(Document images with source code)
%%
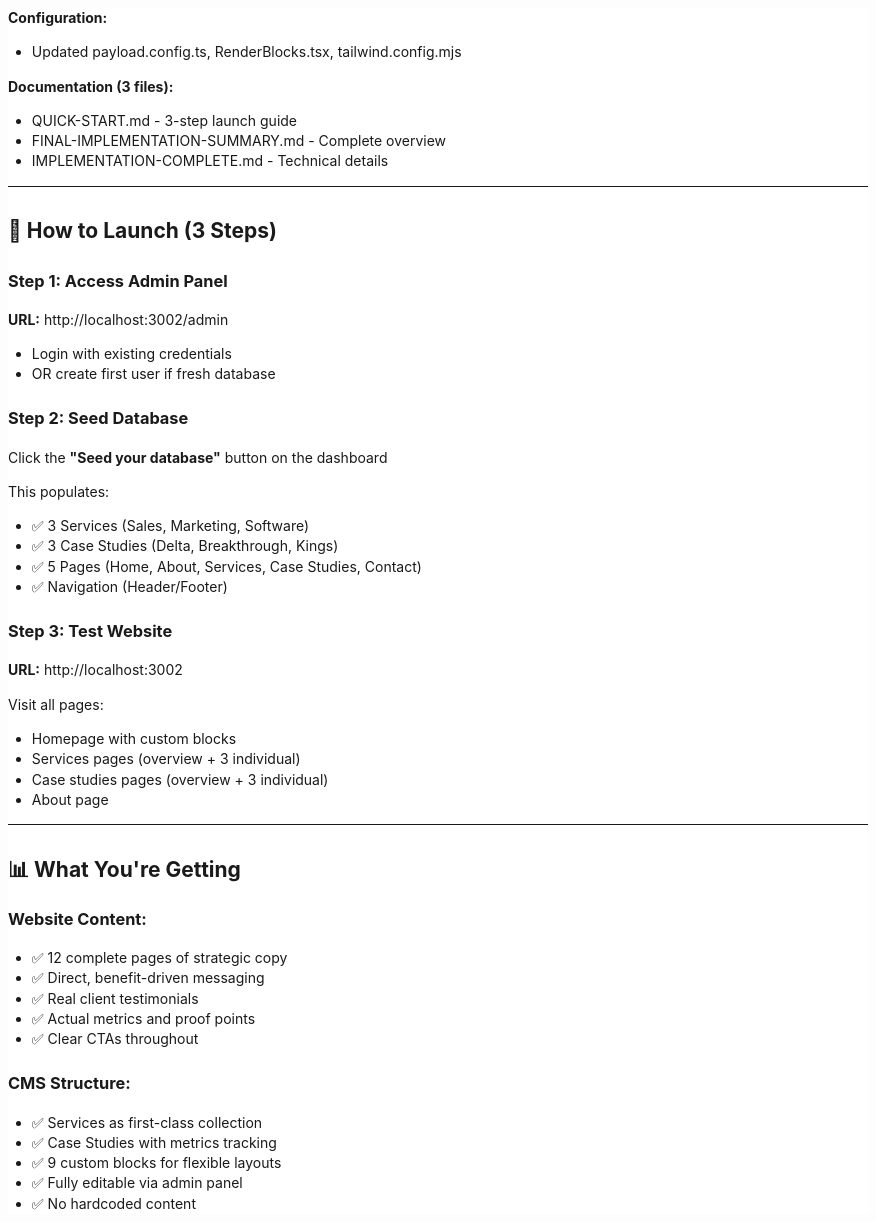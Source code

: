 **Configuration:**
- Updated payload.config.ts, RenderBlocks.tsx, tailwind.config.mjs

**Documentation (3 files):**
- QUICK-START.md - 3-step launch guide
- FINAL-IMPLEMENTATION-SUMMARY.md - Complete overview
- IMPLEMENTATION-COMPLETE.md - Technical details

---

## 🚀 How to Launch (3 Steps)

### Step 1: Access Admin Panel
**URL:** http://localhost:3002/admin

- Login with existing credentials
- OR create first user if fresh database

### Step 2: Seed Database
Click the **"Seed your database"** button on the dashboard

This populates:
- ✅ 3 Services (Sales, Marketing, Software)
- ✅ 3 Case Studies (Delta, Breakthrough, Kings)
- ✅ 5 Pages (Home, About, Services, Case Studies, Contact)
- ✅ Navigation (Header/Footer)

### Step 3: Test Website
**URL:** http://localhost:3002

Visit all pages:
- Homepage with custom blocks
- Services pages (overview + 3 individual)
- Case studies pages (overview + 3 individual)
- About page

---

## 📊 What You're Getting

### Website Content:
- ✅ 12 complete pages of strategic copy
- ✅ Direct, benefit-driven messaging
- ✅ Real client testimonials
- ✅ Actual metrics and proof points
- ✅ Clear CTAs throughout

### CMS Structure:
- ✅ Services as first-class collection
- ✅ Case Studies with metrics tracking
- ✅ 9 custom blocks for flexible layouts
- ✅ Fully editable via admin panel
- ✅ No hardcoded content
%%
# What is expected:
Line by line, print the records above exactly, skipping each picture.

# Task response:
Source code

: **Configuration:**
- Updated payload.config.ts, RenderBlocks.tsx, tailwind.config.mjs

**Documentation (3 files):**
- QUICK-START.md - 3-step launch guide
- FINAL-IMPLEMENTATION-SUMMARY.md - Complete overview
- IMPLEMENTATION-COMPLETE.md - Technical details

---

## 🚀 How to Launch (3 Steps)

### Step 1: Access Admin Panel
**URL:** http://localhost:3002/admin

- Login with existing credentials
- OR create first user if fresh database

### Step 2: Seed Database
Click the **"Seed your database"** button on the dashboard

This populates:
- ✅ 3 Services (Sales, Marketing, Software)
- ✅ 3 Case Studies (Delta, Breakthrough, Kings)
- ✅ 5 Pages (Home, About, Services, Case Studies, Contact)
- ✅ Navigation (Header/Footer)

### Step 3: Test Website
**URL:** http://localhost:3002

Visit all pages:
- Homepage with custom blocks
- Services pages (overview + 3 individual)
- Case studies pages (overview + 3 individual)
- About page

---

## 📊 What You're Getting

### Website Content:
- ✅ 12 complete pages of strategic copy
- ✅ Direct, benefit-driven messaging
- ✅ Real client testimonials
- ✅ Actual metrics and proof points
- ✅ Clear CTAs throughout

### CMS Structure:
- ✅ Services as first-class collection
- ✅ Case Studies with metrics tracking
- ✅ 9 custom blocks for flexible layouts
- ✅ Fully editable via admin panel
- ✅ No hardcoded content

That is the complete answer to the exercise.